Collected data
□ □ □ □ □ □ □

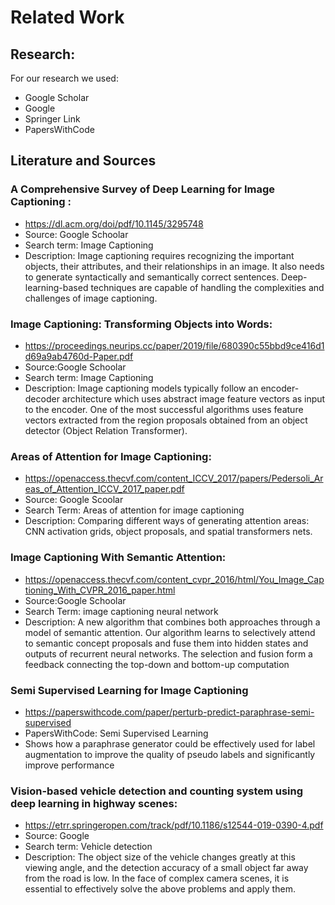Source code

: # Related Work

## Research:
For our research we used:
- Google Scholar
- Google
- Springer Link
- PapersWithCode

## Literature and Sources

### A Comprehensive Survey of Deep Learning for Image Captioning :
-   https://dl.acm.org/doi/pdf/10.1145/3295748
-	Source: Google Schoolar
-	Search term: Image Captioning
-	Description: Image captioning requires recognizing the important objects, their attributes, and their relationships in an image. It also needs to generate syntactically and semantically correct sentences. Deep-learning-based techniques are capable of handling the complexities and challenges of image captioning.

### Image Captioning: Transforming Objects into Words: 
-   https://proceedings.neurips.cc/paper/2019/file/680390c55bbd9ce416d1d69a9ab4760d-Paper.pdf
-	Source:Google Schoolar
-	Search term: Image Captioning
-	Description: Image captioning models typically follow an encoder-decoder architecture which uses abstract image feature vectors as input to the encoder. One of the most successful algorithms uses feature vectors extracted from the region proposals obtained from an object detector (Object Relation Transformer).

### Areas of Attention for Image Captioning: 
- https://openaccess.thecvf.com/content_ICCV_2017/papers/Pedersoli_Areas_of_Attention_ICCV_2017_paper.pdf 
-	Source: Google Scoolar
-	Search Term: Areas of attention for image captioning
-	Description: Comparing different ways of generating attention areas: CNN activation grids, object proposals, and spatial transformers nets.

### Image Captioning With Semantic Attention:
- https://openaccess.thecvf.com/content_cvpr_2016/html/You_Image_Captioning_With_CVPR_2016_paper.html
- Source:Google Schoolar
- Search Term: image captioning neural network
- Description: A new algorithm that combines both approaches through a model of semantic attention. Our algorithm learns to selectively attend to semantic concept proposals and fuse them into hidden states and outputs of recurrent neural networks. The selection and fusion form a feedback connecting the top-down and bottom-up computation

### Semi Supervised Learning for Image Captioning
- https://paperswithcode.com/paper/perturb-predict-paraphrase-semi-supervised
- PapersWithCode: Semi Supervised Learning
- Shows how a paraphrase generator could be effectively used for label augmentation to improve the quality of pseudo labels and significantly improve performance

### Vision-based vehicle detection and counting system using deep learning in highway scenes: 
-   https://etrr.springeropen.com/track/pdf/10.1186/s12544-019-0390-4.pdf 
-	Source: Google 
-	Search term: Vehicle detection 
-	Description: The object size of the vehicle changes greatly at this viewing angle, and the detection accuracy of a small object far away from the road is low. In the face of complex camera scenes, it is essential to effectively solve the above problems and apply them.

□ □ □ □ □ □ □

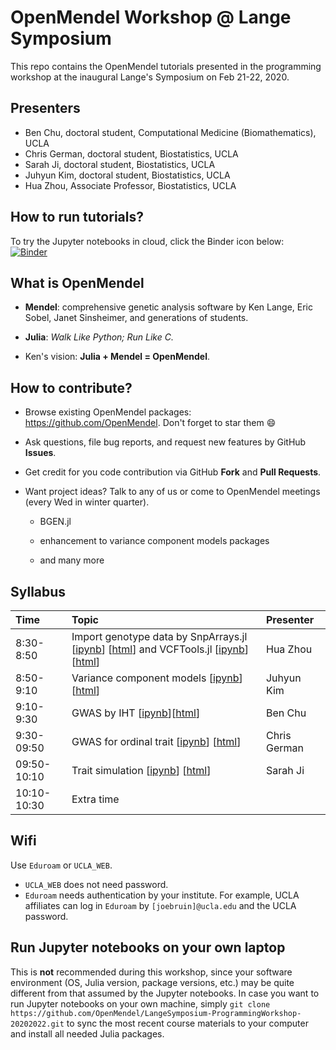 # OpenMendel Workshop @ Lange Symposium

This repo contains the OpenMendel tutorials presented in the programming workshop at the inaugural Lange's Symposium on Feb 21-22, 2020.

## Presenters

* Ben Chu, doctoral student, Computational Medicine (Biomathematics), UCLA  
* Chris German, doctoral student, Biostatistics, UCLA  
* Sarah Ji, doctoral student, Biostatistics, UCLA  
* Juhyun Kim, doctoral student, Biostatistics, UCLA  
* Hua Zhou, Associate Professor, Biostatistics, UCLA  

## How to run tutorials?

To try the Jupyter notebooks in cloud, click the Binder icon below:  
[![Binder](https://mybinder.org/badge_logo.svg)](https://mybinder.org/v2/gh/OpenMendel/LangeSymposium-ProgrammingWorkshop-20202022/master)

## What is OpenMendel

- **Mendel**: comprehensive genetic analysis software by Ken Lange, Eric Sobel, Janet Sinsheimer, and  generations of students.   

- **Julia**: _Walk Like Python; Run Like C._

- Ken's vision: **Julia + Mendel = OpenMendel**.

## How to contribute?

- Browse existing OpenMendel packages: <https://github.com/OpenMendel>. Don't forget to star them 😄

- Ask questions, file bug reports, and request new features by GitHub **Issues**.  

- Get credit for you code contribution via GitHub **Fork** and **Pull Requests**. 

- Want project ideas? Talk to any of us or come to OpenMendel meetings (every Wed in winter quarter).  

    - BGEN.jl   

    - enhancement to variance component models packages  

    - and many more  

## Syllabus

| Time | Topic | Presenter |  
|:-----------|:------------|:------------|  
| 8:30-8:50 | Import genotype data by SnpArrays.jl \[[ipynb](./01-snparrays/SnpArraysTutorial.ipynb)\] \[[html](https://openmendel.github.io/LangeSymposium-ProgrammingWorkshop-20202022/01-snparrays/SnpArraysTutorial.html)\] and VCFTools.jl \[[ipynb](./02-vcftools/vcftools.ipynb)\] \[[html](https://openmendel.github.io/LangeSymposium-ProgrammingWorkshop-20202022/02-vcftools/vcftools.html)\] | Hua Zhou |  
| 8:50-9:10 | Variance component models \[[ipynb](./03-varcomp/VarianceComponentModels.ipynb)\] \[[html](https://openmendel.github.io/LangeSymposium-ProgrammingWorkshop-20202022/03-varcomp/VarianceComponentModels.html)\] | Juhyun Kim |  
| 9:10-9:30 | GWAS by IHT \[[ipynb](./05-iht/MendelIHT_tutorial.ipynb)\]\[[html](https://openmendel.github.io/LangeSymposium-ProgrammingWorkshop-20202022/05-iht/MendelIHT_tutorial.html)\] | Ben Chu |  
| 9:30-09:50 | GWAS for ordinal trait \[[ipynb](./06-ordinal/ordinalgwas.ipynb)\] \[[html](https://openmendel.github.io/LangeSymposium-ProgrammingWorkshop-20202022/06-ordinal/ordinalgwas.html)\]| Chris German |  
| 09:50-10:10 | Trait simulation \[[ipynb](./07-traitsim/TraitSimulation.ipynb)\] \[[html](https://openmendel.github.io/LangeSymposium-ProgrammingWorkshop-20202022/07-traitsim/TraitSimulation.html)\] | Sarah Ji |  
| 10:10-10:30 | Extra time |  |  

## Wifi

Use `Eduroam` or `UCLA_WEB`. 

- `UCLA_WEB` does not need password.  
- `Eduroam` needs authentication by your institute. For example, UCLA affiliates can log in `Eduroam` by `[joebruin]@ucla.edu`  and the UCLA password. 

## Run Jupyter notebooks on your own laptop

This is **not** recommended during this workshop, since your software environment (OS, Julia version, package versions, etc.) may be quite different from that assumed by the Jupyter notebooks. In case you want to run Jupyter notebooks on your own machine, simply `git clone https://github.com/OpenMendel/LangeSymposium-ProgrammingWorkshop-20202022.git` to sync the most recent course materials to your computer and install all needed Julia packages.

□ □ □ □ □ □ □

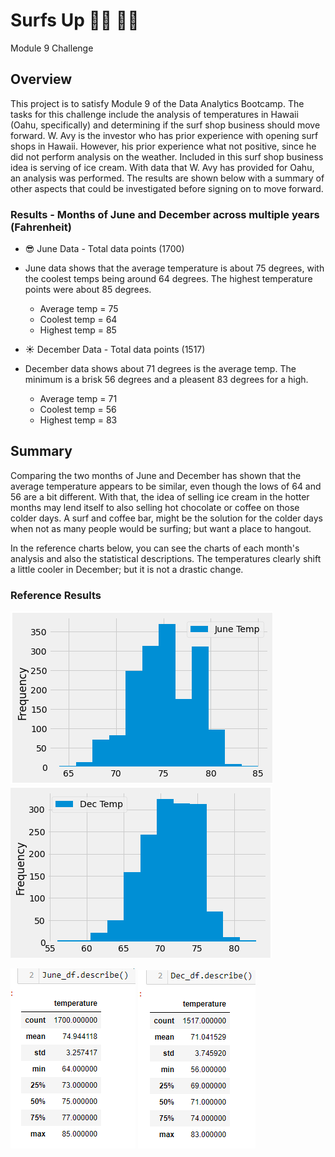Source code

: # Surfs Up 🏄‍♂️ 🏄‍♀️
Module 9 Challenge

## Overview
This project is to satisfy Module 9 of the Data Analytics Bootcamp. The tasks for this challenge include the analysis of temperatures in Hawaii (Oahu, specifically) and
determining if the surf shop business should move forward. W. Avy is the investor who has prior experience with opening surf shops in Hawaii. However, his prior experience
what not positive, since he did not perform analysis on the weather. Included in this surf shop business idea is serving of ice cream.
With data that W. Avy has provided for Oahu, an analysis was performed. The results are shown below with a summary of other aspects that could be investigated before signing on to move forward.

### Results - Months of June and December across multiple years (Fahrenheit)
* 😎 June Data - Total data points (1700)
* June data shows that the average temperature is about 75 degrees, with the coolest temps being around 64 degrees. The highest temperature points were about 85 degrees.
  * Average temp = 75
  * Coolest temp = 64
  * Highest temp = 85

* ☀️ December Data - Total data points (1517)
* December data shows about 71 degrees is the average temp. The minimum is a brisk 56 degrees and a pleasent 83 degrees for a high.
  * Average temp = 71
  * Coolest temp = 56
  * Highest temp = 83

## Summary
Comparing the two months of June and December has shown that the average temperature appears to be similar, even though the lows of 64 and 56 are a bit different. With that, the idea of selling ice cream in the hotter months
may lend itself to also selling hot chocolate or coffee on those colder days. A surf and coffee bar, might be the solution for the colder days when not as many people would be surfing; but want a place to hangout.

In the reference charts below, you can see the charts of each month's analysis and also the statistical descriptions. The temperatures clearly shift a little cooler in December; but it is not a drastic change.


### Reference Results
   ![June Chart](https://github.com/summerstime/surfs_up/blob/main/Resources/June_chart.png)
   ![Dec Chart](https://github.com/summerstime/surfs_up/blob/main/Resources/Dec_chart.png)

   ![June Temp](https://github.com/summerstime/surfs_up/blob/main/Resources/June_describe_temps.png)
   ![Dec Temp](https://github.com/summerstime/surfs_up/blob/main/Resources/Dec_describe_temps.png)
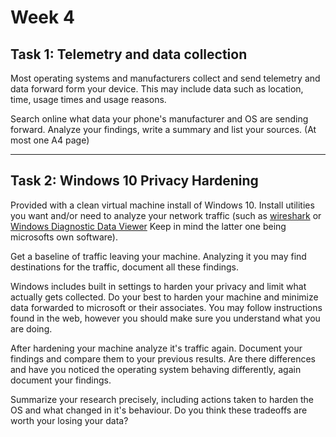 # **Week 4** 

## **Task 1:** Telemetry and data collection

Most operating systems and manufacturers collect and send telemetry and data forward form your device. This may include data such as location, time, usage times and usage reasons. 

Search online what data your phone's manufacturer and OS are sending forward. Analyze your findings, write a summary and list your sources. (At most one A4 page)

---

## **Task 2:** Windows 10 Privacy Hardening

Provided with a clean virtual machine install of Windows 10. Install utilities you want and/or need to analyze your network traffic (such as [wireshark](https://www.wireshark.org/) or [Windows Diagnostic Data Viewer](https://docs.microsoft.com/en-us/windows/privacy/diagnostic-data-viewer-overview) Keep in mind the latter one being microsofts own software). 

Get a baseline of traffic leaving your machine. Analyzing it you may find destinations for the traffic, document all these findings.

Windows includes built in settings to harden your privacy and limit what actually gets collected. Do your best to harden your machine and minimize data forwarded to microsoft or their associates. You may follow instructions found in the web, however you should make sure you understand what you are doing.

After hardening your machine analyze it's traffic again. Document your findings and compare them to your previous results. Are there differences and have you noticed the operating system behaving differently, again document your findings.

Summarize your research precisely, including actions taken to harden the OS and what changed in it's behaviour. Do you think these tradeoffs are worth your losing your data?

□ □ □ □ □ □ □

■ What is expected: Above are the records. Copy the lines beginning at the one that has "the UCLA password." and ending with the one that has "This is **not**", unchanged.

■ Your solution:
- `Eduroam` needs authentication by your institute. For example, UCLA affiliates can log in `Eduroam` by `[joebruin]@ucla.edu`  and the UCLA password. 

## Run Jupyter notebooks on your own laptop

This is **not** recommended during this workshop, since your software environment (OS, Julia version, package versions, etc.) may be quite different from that assumed by the Jupyter notebooks. In case you want to run Jupyter notebooks on your own machine, simply `git clone https://github.com/OpenMendel/LangeSymposium-ProgrammingWorkshop-20202022.git` to sync the most recent course materials to your computer and install all needed Julia packages.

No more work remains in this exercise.